Effective emergency management prevented larger catastrophe after climate change fueled heavy rains in Central Mississippi river valley

The #floods inundated large rural areas including agricultural fields, especially in #Arkansas which has resulted in an estimated 78 Million USD of damage due to losses in fields that were already planted. Larger losses were avoided due to the timing of the floods before other #crops like #peanuts and #cotton were planted, and since there is still a window to replant crops like #corn and #soybeans.

Based on gridded data products, we find that the extreme #rainfall event over the study region is relatively rare, expected to occur in today’s #climate only once every 90-240 years across different observational and reanalysis datasets. However, in a 1.3°C cooler climate, extreme rainfall such as observed would be even rarer. The best estimates for the increase in likelihood for the 2025 event associated with this warming is between a factor 2 to 5, and the increase in intensity for an event of equivalent rarity as observed is 13-26%.

To quantify the role of human-induced #ClimateChange in this increased likelihood and intensity we also analyse climate model data over the study region for the historical period. The best estimate of the synthesised result, combining observations with climate models, is about a 40% increase in likelihood and about a 9% increase in intensity. These estimates are smaller than the observed trends due to large discrepancies between the climate model results. While some models show increases similar to or larger than the observed trends, others show weaker or even decreasing trends.

In contrast, #ClimateModels consistently project that extreme precipitation events such as the one observed in April 2025 will become more frequent and intense in the future as global temperatures rise. Under current climate policies – which will lead to warming of approximately 2.6°C by 2100 – such extremes are expected to approximately double in likelihood again, and increase in intensity by about a further 7%.

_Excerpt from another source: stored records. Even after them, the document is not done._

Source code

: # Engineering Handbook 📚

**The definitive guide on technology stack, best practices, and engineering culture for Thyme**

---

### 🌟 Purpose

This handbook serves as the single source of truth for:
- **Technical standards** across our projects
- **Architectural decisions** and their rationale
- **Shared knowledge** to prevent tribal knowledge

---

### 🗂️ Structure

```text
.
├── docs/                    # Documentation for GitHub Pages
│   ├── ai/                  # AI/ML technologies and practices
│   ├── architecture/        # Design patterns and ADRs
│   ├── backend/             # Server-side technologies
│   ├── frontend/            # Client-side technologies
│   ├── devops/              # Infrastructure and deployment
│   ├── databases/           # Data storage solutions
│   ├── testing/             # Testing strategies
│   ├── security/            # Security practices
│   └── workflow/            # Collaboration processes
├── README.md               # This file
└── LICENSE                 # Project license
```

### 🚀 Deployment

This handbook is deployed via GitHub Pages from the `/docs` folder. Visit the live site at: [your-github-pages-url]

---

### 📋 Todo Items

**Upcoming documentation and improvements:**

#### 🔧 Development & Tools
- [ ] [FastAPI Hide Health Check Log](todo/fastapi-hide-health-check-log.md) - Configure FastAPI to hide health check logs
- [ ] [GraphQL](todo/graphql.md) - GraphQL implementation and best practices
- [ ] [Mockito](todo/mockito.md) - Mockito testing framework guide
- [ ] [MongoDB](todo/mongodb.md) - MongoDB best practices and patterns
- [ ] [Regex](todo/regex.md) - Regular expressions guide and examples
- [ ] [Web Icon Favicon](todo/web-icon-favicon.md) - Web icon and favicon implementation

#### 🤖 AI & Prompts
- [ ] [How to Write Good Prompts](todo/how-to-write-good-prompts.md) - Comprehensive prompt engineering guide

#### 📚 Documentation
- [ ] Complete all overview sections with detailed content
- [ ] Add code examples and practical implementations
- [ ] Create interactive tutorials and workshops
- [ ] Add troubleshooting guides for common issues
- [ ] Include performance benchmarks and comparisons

As the moisture that fuelled the rainfall event was partly coming from the #GulfOfMexico we also assessed the role of climate change in the sea surface temperatures. We found that these waters were heated by approximately 1.2 °C (2.2 °F) due to human-caused climate change, and such #ocean conditions are now about 14 times more likely than in a cooler pre-industrial world. This contributed to higher #evaporation rates, increasing the availability of moisture in the rainfall event.

The strong observed trends in precipitation extremes in this region are also found in other studies using different methods, across different regions, including the Central #Mississippi river valley and are assessed as being attributable to climate change by the #IPCC AR6 report.

In conclusion, due to (1) the observed trends that are (2) in line with IPCC assessments and other literature in the region, and (3) the clear emergence of a climate change signal with further #warming in all climate models as well as (4) the availability of more moisture due to higher SSTs, we state that climate change amplified the heavy rainfall leading to the floods and that the estimate from observations and models combined of a 9% increase in intensity and 40% increase in likelihood is conservative and the role of climate change could be as large as the observations alone suggest

Despite being an extremely complex event, with tornadoes, flash floods, riverine floods and landslides overlapping, the US National Weather Service made a tremendous effort to provide early warnings for the floods, in some cases up to a week in advance of river crests. These early warnings allowed state and local emergency departments to prepare, inform the public, and evacuate those at highest risk. While any loss of life is devastating, the outcomes of this event point to the effectiveness of decades-long investments made in forecasting, #EarlyWarningSystems, and #forecast-based action.

Nearly half of NWS field offices are facing vacancy rates of 20% or more, double the short-staffing levels of a decade ago. Former NWS leaders have recently warned that layoffs could impact the ability of NWS offices to respond to extreme weather events and keep people safe.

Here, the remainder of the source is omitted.